* _What is expected_: In the records below, repeat exactly the lines between the line holding "For more technical" and the line holding "## 2) Grocery got added", inclusive, and drop the pictures.

* _Stored data_:
========================================

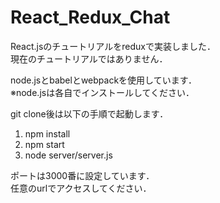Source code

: # React_Redux_Chat
React.jsのチュートリアルをreduxで実装しました．  
現在のチュートリアルではありません．  

node.jsとbabelとwebpackを使用しています．  
※node.jsは各自でインストールしてください．

git clone後は以下の手順で起動します．
1. npm install
2. npm start
3. node server/server.js

ポートは3000番に設定しています．  
任意のurlでアクセスしてください．
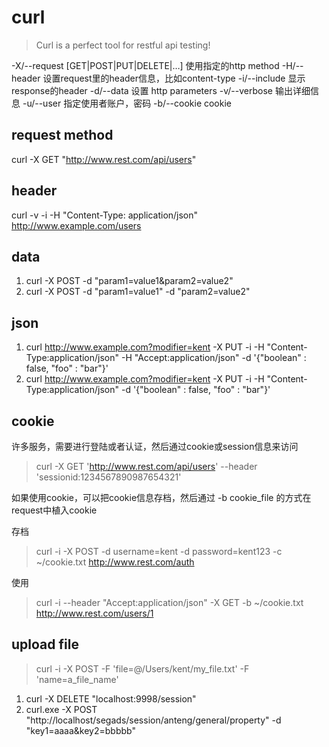 # curl

> Curl is a perfect tool for restful api testing!

-X/--request [GET|POST|PUT|DELETE|…]  使用指定的http method
-H/--header                           设置request里的header信息，比如content-type
-i/--include                          显示response的header
-d/--data                             设置 http parameters
-v/--verbose                          输出详细信息
-u/--user                             指定使用者账户，密码
-b/--cookie                           cookie

## request method
curl -X GET "http://www.rest.com/api/users"

## header
curl -v -i -H "Content-Type: application/json" http://www.example.com/users

## data
1. curl -X POST -d "param1=value1&param2=value2"
2. curl -X POST -d "param1=value1" -d "param2=value2"

## json
1. curl http://www.example.com?modifier=kent -X PUT -i -H "Content-Type:application/json" -H "Accept:application/json" -d '{"boolean" : false, "foo" : "bar"}'
2. curl http://www.example.com?modifier=kent -X PUT -i -H "Content-Type:application/json" -d '{"boolean" : false, "foo" : "bar"}'

## cookie
许多服务，需要进行登陆或者认证，然后通过cookie或session信息来访问
> curl -X GET 'http://www.rest.com/api/users' --header 'sessionid:1234567890987654321'

如果使用cookie，可以把cookie信息存档，然后通过 -b cookie_file 的方式在request中植入cookie

存档
> curl -i -X POST -d username=kent -d password=kent123 -c  ~/cookie.txt  http://www.rest.com/auth

使用
> curl -i --header "Accept:application/json" -X GET -b ~/cookie.txt http://www.rest.com/users/1

## upload file

> curl -i -X POST -F 'file=@/Users/kent/my_file.txt' -F 'name=a_file_name'

1. curl -X DELETE "localhost:9998/session"
2. curl.exe -X POST "http://localhost/segads/session/anteng/general/property" -d "key1=aaaa&key2=bbbbb"
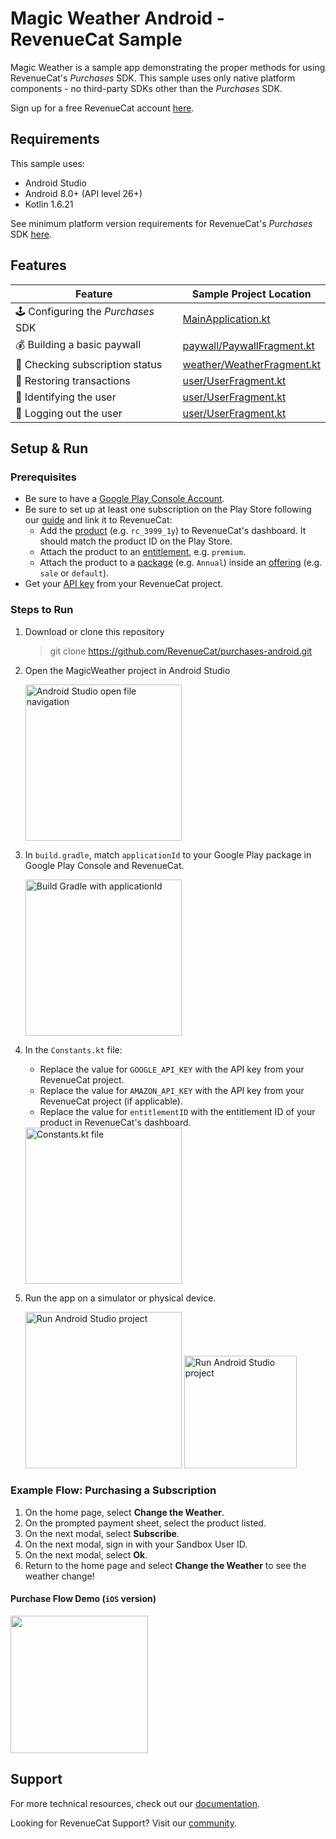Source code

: # Magic Weather Android - RevenueCat Sample

Magic Weather is a sample app demonstrating the proper methods for using RevenueCat's *Purchases* SDK. This sample uses only native platform components - no third-party SDKs other than the *Purchases* SDK.

Sign up for a free RevenueCat account [here](https://www.revenuecat.com).

## Requirements

This sample uses:

- Android Studio
- Android 8.0+ (API level 26+)
- Kotlin 1.6.21

See minimum platform version requirements for RevenueCat's *Purchases* SDK [here](https://github.com/RevenueCat/purchases-android/blob/main/examples/MagicWeather/build.gradle).

## Features

| Feature                          | Sample Project Location                   |
| -------------------------------- | ----------------------------------------- |
| 🕹 Configuring the *Purchases* SDK  | [MainApplication.kt](app/src/main/java/com/revenuecat/sample/MainApplication.kt) |
| 💰 Building a basic paywall         | [paywall/PaywallFragment.kt](app/src/main/java/com/revenuecat/sample/ui/paywall/PaywallFragment.kt) |
| 🔐 Checking subscription status     | [weather/WeatherFragment.kt](app/src/main/java/com/revenuecat/sample/ui/weather/WeatherFragment.kt#L69) |
| 🤑 Restoring transactions           | [user/UserFragment.kt](app/src/main/java/com/revenuecat/sample/ui/user/UserFragment.kt#L81) |
| 👥 Identifying the user             | [user/UserFragment.kt](app/src/main/java/com/revenuecat/sample/ui/user/UserFragment.kt#L97) |
| 🚪 Logging out the user             | [user/UserFragment.kt](app/src/main/java/com/revenuecat/sample/ui/user/UserFragment.kt#L97) |

## Setup & Run

### Prerequisites
- Be sure to have a [Google Play Console Account](https://play.google.com/console/developers).
- Be sure to set up at least one subscription on the Play Store following our [guide](https://docs.revenuecat.com/docs/google-play-store) and link it to RevenueCat:
    - Add the [product](https://docs.revenuecat.com/docs/entitlements#products) (e.g. `rc_3999_1y`) to RevenueCat's dashboard. It should match the product ID on the Play Store.
    - Attach the product to an [entitlement](https://docs.revenuecat.com/docs/entitlements#creating-an-entitlement), e.g. `premium`.
    - Attach the product to a [package](https://docs.revenuecat.com/docs/entitlements#adding-packages) (e.g. `Annual`) inside an [offering](https://docs.revenuecat.com/docs/entitlements#creating-an-offering) (e.g. `sale` or `default`).
- Get your [API key](https://docs.revenuecat.com/docs/authentication#obtaining-api-keys) from your RevenueCat project.

### Steps to Run
1. Download or clone this repository
    >git clone https://github.com/RevenueCat/purchases-android.git

2. Open the MagicWeather project in Android Studio

    <img src="https://i.imgur.com/dDSod4g.png" alt="Android Studio open file navigation" width="250px" />

3. In `build.gradle`, match `applicationId` to your Google Play package in Google Play Console and RevenueCat.
    
    <img src="https://i.imgur.com/1iI5MaA.png" alt="Build Gradle with applicationId" width="250px" />

4. In the `Constants.kt` file: 
    - Replace the value for `GOOGLE_API_KEY` with the API key from your RevenueCat project.
    - Replace the value for `AMAZON_API_KEY` with the API key from your RevenueCat project (if applicable).
    - Replace the value for `entitlementID` with the entitlement ID of your product in RevenueCat's dashboard.

    <img src="https://i.imgur.com/LXsH3tL.png" alt="Constants.kt file" width="250px" />

5. Run the app on a simulator or physical device.

    <img src="https://i.imgur.com/GlazHU5.png" alt="Run Android Studio project" width="250px" />
    <img src="https://i.imgur.com/lGQYmKK.png" alt="Run Android Studio project" width="180px" />


### Example Flow: Purchasing a Subscription

1. On the home page, select **Change the Weather**.
2. On the prompted payment sheet, select the product listed.
3. On the next modal, select **Subscribe**.
4. On the next modal, sign in with your Sandbox User ID.
5. On the next modal, select **Ok**.
6. Return to the home page and select **Change the Weather** to see the weather change!

#### Purchase Flow Demo (`iOS` version)
<img src="https://i.imgur.com/SSbRLhr.gif" width="220px" />

## Support

For more technical resources, check out our [documentation](https://docs.revenuecat.com).

Looking for RevenueCat Support? Visit our [community](https://community.revenuecat.com/).
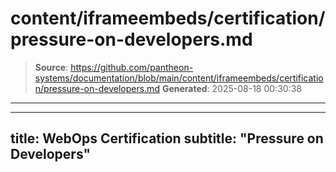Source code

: # content/iframeembeds/certification/pressure-on-developers.md

> **Source**: https://github.com/pantheon-systems/documentation/blob/main/content/iframeembeds/certification/pressure-on-developers.md
> **Generated**: 2025-08-18 00:30:38

---

---
title: WebOps Certification
subtitle: "Pressure on Developers"
---

<Partial file="certification-guide/pressure-on-developers.md" />
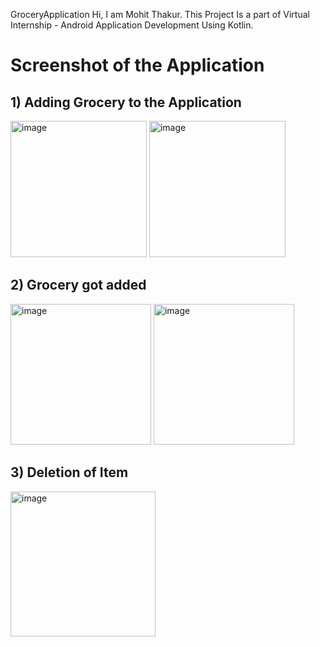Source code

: GroceryApplication
Hi, I am Mohit  Thakur. This Project Is a part of Virtual Internship - Android Application Development Using Kotlin.

# Screenshot of the Application

## 1) Adding Grocery to the Application
<img width="218" alt="image" src="https://user-images.githubusercontent.com/84894767/192084857-09844bfc-2a55-4fb5-a5ca-8de455f94ee1.jpeg"> <img width="218" alt="image" src="https://user-images.githubusercontent.com/84894767/192084899-d5a35e9d-e694-4ef7-a36e-c743eca0cfeb.jpeg">  

## 2) Grocery got added
<img width="225" alt="image" src="https://user-images.githubusercontent.com/84894767/192084942-7f329066-56c7-41e0-a2a1-26a7ffedb754.jpeg"> <img width="225" alt="image" src="https://user-images.githubusercontent.com/84894767/192085062-27f85bf2-acf3-4538-9f8f-1382757dc4f4.jpeg">    

## 3) Deletion of Item

<img width="232" alt="image" src="https://user-images.githubusercontent.com/84894767/192085091-f832aca6-1d2c-4366-9c38-d0c7b1c21e64.jpeg">
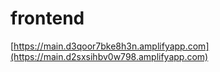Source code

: # frontend
[https://main.d3qoor7bke8h3n.amplifyapp.com](https://main.d2sxsihbv0w798.amplifyapp.com)
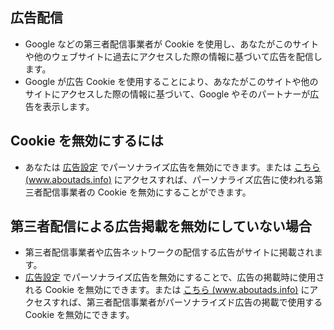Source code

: 
## 広告配信
- Google などの第三者配信事業者が Cookie を使用し、あなたがこのサイトや他のウェブサイトに過去にアクセスした際の情報に基づいて広告を配信します。
- Google が広告 Cookie を使用することにより、あなたがこのサイトや他のサイトにアクセスした際の情報に基づいて、Google やそのパートナーが広告を表示します。

## Cookie を無効にするには
- あなたは [広告設定](https://adssettings.google.com/authenticated) でパーソナライズ広告を無効にできます。または [こちら(www.aboutads.info)](www.aboutads.info) にアクセスすれば、パーソナライズ広告に使われる第三者配信事業者の Cookie を無効にすることができます。

## 第三者配信による広告掲載を無効にしていない場合
- 第三者配信事業者や広告ネットワークの配信する広告がサイトに掲載されます。
- [広告設定](https://adssettings.google.com/authenticated) でパーソナライズ広告を無効にすることで、広告の掲載時に使用される Cookie を無効にできます。または [こちら (www.aboutads.info)](www.aboutads.info) にアクセスすれば、第三者配信事業者がパーソナライズド広告の掲載で使用する Cookie を無効にできます。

========================================

* _Answer space_:
For more technical resources, check out our [documentation](https://docs.revenuecat.com).

Looking for RevenueCat Support? Visit our [community](https://community.revenuecat.com/).
Source code

: # content/iframeembeds/certification/pressure-on-developers.md

> **Source**: https://github.com/pantheon-systems/documentation/blob/main/content/iframeembeds/certification/pressure-on-developers.md
> **Generated**: 2025-08-18 00:30:38

---

---
title: WebOps Certification
subtitle: "Pressure on Developers"
---

<Partial file="certification-guide/pressure-on-developers.md" />
Source code

: GroceryApplication
Hi, I am Mohit  Thakur. This Project Is a part of Virtual Internship - Android Application Development Using Kotlin.

# Screenshot of the Application

## 1) Adding Grocery to the Application
<img width="218" alt="image" src="https://user-images.githubusercontent.com/84894767/192084857-09844bfc-2a55-4fb5-a5ca-8de455f94ee1.jpeg"> <img width="218" alt="image" src="https://user-images.githubusercontent.com/84894767/192084899-d5a35e9d-e694-4ef7-a36e-c743eca0cfeb.jpeg">  

## 2) Grocery got added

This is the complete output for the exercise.